Assistant Attorney General

                                                          ***   FOOTNOTES   ***

 1/See, e.g., RCW 39.44.030.

 2/Accord, AGO 61-62 No. 19 (copy enclosed), dealing with the sale of fire protection district bonds under RCW 52.16.110, a statute containing wording quite similar to that of RCW 54.24.060, supra.  See, also, Washington-Oregon Corporation v. Chehalis, 76 Wash. 442, 136 Pac. 681 (1913), cited and discussed therein.

 3/See, § 1, chapter 56, Laws of 1970, Ex.

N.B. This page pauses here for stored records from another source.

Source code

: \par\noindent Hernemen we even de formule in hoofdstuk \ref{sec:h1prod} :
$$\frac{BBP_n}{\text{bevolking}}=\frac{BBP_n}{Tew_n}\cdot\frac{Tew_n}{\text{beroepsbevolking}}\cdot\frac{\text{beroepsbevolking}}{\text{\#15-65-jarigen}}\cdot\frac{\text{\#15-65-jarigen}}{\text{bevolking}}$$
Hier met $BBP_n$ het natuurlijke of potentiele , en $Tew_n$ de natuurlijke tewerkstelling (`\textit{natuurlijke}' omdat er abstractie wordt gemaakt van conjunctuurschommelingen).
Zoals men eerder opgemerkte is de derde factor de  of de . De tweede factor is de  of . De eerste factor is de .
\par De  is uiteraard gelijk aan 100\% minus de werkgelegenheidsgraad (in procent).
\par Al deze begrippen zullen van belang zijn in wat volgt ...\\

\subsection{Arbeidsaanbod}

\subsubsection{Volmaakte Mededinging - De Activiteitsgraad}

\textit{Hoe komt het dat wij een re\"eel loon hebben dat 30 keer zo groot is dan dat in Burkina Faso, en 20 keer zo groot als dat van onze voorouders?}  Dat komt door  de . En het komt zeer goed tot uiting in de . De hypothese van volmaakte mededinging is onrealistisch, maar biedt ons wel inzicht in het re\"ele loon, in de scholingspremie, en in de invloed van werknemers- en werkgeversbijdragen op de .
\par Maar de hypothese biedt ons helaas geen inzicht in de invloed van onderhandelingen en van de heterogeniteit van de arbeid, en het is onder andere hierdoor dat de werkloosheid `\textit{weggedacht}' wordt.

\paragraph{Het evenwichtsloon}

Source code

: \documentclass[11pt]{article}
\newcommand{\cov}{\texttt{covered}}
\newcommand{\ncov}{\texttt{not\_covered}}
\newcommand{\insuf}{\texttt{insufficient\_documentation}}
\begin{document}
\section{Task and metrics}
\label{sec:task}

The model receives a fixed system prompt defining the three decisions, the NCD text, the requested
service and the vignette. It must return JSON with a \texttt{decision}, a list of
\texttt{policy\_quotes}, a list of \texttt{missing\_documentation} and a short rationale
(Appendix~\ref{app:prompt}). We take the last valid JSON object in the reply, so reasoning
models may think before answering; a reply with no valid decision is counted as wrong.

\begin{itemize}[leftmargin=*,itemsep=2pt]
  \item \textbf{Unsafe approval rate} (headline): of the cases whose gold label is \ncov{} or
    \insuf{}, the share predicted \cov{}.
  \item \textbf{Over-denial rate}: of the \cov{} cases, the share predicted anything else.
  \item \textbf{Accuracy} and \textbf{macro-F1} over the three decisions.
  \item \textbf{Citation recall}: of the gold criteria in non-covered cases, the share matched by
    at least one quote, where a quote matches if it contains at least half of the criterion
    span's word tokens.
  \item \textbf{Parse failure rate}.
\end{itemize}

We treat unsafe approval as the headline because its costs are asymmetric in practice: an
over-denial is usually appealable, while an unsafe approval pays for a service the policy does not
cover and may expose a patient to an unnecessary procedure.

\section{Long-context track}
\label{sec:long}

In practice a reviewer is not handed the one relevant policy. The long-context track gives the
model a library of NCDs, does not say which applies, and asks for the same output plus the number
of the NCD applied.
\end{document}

Sess., (uncodified) providing as follows:

            "Because market conditions are such that the state, state agencies, state colleges and universities, and the political subdivisions, municipal corporations and quasi municipal corporations of this state are finding it increasingly difficult and, in some cases, impossible to market bond issues and all other obligations, at the maximum permissible rate of interest payable on such bonds and obligations, it is the purpose of this ((1969)) 1970 amendatory act to ((increase the permissible maximum rate of interest payable on such bonds to eight percent per annum)) remove all maximum rates of interest payable on such bonds and obligations."